Date: 29 March 2022,
Time: 19:00 - 20:30
Event Title: Psychology in your living room: “Intensely white”: Psychology curricula and the (re)production of racism’
Brief description of event:
Psychology in the UK has witnessed an upsurge in discussions around institutional racism as a response to global anti-racist activism in the wake of George Floyd’s murder by a police officer in summer 2020. Within academic institutions, students have been challenging institutional racism for years, highlighting how the whiteness of curricula serves to uphold systems of racial injustice, and further reflection is crucial if universities and accrediting bodies endorsing educational and professional courses seek meaningful systemic change.

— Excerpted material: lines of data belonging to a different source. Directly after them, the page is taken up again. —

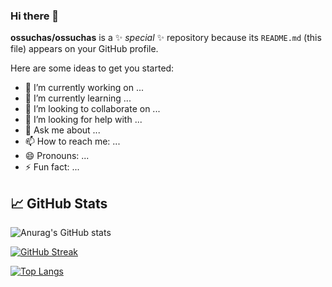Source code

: ### Hi there 👋


**ossuchas/ossuchas** is a ✨ _special_ ✨ repository because its `README.md` (this file) appears on your GitHub profile.

Here are some ideas to get you started:

- 🔭 I’m currently working on ...
- 🌱 I’m currently learning ...
- 👯 I’m looking to collaborate on ...
- 🤔 I’m looking for help with ...
- 💬 Ask me about ...
- 📫 How to reach me: ...
- 😄 Pronouns: ...
- ⚡ Fun fact: ...

## &#x1f4c8; GitHub Stats
![Anurag's GitHub stats](https://github-readme-stats.vercel.app/api?username=ossuchas&show_icons=true&theme=radical)

[![GitHub Streak](https://github-readme-streak-stats.herokuapp.com?user=ossuchas&theme=onedark&date_format=M%20j%5B%2C%20Y%5D)](https://git.io/streak-stats)

[![Top Langs](https://github-readme-stats.vercel.app/api/top-langs/?username=ossuchas&layout=compact)](https://github.com/anuraghazra/github-readme-stats)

Drawing on analysis of focus groups with students of colour studying psychology courses at a UK university, this talk will seek to explain, first, how psychology curricula are marked by knowledges that (re)produce racism; second, how students are calling for change; and finally, confusion over where responsibility for change lies.

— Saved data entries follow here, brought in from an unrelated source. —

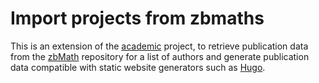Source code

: # Import projects from zbmaths

This is an extension of the [academic](https://github.com/GetRD/academic-file-converter) project, to retrieve publication data from the [zbMath](zbmath.org) repository for a list of authors and generate publication data compatible with static website generators such as [Hugo](https://gohugo.io/).

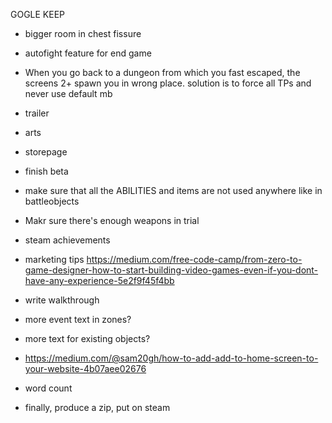 GOGLE KEEP

- bigger room in chest fissure
- autofight feature for end game
- When you go back to a dungeon from which you fast escaped, the screens 2+ spawn you in wrong place. solution is to force all TPs and never use default mb


- trailer
- arts
- storepage

- finish beta


- make sure that all the ABILITIES and items are not used anywhere like in battleobjects
- Makr sure there's enough weapons in trial



- steam achievements
- marketing tips https://medium.com/free-code-camp/from-zero-to-game-designer-how-to-start-building-video-games-even-if-you-dont-have-any-experience-5e2f9f45f4bb
- write walkthrough
- more event text in zones?
- more text for existing objects?
- https://medium.com/@sam20gh/how-to-add-add-to-home-screen-to-your-website-4b07aee02676

- word count
- finally, produce a zip, put on steam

This analysis has important implications for the perpetuation of institutional racism within psychology, academia in general, and subsequent professional psychological practice.
Biography:
Dr Sarah Gillborn is a critical psychologist in the School of Education at the University of Birmingham.
Using qualitative methodologies and drawing on feminist and anti-racist theory, Sarah’s research focuses on analyses of discourse and voice in order to understand how social issues are officially constructed and re/negotiated by those implicated by them. In addition, Sarah’s work takes a critical look at the role of psychology as a discipline in reproducing and challenging racism through research, knowledge, and practice.